Requirement:
Which lines of the listing below contain the word "exists"? Copy each of them.
——————
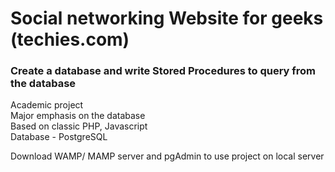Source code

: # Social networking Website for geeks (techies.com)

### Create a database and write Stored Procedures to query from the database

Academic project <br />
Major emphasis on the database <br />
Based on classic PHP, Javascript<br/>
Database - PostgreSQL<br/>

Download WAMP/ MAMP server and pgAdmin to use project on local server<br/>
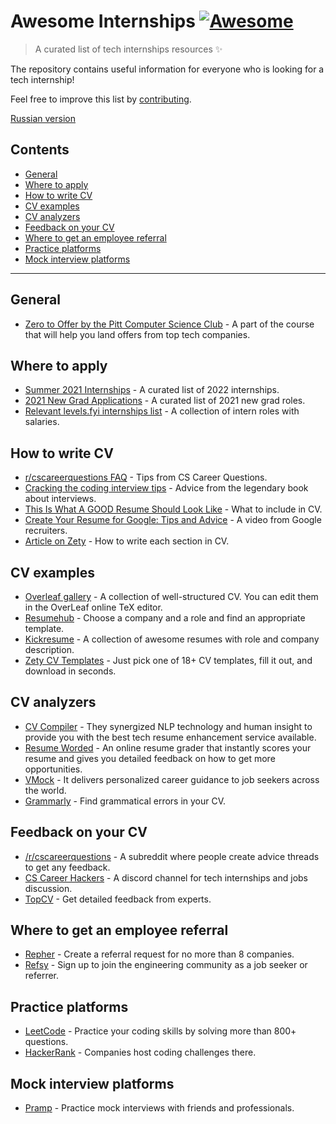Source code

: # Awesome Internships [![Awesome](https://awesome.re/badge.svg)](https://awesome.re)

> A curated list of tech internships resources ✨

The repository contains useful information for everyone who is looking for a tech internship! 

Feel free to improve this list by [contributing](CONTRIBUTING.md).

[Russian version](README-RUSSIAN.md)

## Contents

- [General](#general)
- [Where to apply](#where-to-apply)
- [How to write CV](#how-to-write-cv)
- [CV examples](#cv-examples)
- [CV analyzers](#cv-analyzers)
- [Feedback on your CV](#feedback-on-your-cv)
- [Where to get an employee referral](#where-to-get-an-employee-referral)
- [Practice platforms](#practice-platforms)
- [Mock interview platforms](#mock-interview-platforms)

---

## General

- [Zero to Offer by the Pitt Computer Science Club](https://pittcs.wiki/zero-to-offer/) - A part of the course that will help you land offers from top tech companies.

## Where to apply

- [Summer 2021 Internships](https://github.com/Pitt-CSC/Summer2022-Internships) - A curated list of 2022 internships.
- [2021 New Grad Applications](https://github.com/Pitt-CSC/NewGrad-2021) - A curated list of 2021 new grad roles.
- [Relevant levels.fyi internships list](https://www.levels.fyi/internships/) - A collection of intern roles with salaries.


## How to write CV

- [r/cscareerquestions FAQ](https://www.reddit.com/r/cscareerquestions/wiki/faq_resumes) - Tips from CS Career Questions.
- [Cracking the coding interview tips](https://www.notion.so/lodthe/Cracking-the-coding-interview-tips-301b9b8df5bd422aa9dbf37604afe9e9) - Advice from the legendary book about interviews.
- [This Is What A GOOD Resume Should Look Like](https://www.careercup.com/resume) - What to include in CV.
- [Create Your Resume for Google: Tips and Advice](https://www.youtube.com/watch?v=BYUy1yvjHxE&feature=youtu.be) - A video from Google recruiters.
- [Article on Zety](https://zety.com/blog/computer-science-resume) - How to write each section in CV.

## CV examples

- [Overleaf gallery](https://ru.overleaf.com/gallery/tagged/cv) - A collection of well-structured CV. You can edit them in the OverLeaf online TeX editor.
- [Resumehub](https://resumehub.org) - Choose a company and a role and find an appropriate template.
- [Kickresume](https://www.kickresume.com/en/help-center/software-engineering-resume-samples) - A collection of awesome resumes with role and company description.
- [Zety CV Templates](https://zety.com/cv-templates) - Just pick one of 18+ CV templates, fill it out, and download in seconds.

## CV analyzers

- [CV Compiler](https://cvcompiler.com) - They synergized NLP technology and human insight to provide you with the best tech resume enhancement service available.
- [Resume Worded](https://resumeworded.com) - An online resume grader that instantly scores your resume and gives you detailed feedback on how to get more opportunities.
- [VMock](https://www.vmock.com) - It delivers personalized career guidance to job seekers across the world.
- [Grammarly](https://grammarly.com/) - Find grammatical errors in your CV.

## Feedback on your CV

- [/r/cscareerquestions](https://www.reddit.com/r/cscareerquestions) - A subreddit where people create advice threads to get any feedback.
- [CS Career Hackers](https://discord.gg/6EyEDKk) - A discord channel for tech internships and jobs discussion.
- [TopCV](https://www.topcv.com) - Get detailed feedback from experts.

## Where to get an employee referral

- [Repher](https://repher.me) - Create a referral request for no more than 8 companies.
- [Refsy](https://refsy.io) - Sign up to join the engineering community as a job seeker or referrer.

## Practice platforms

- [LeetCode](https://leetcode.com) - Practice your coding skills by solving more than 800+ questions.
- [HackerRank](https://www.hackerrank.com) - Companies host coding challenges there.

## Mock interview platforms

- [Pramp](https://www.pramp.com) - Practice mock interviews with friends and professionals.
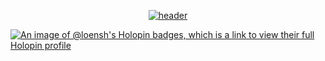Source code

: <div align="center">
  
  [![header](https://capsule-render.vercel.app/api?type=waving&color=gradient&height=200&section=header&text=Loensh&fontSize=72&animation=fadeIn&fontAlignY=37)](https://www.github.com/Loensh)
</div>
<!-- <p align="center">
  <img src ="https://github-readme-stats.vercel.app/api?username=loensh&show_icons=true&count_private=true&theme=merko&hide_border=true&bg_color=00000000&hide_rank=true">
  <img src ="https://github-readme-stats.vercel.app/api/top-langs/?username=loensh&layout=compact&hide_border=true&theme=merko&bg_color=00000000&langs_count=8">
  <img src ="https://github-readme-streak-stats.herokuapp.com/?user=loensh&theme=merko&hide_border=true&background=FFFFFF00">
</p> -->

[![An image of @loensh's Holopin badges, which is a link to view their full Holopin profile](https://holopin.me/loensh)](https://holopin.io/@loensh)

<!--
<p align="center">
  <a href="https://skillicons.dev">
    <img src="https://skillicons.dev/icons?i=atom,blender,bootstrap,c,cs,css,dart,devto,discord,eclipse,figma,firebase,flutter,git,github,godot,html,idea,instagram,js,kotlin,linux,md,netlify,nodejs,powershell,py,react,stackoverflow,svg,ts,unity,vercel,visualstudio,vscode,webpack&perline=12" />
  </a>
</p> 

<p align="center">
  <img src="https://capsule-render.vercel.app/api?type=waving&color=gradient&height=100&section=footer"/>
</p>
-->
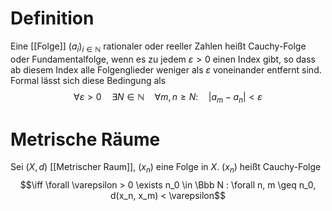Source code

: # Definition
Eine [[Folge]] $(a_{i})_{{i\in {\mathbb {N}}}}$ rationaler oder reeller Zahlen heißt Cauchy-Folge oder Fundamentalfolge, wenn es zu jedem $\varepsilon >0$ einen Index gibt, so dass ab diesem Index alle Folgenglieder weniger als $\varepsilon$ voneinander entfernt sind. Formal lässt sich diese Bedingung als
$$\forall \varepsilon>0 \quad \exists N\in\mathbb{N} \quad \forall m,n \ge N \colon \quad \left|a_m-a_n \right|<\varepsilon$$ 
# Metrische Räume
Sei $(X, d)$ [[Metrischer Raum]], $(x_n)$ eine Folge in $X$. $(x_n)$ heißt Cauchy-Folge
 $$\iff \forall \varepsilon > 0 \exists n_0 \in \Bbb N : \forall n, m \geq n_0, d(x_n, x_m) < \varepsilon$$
——————
Solution:
$$\forall \varepsilon>0 \quad \exists N\in\mathbb{N} \quad \forall m,n \ge N \colon \quad \left|a_m-a_n \right|<\varepsilon$$ 
 $$\iff \forall \varepsilon > 0 \exists n_0 \in \Bbb N : \forall n, m \geq n_0, d(x_n, x_m) < \varepsilon$$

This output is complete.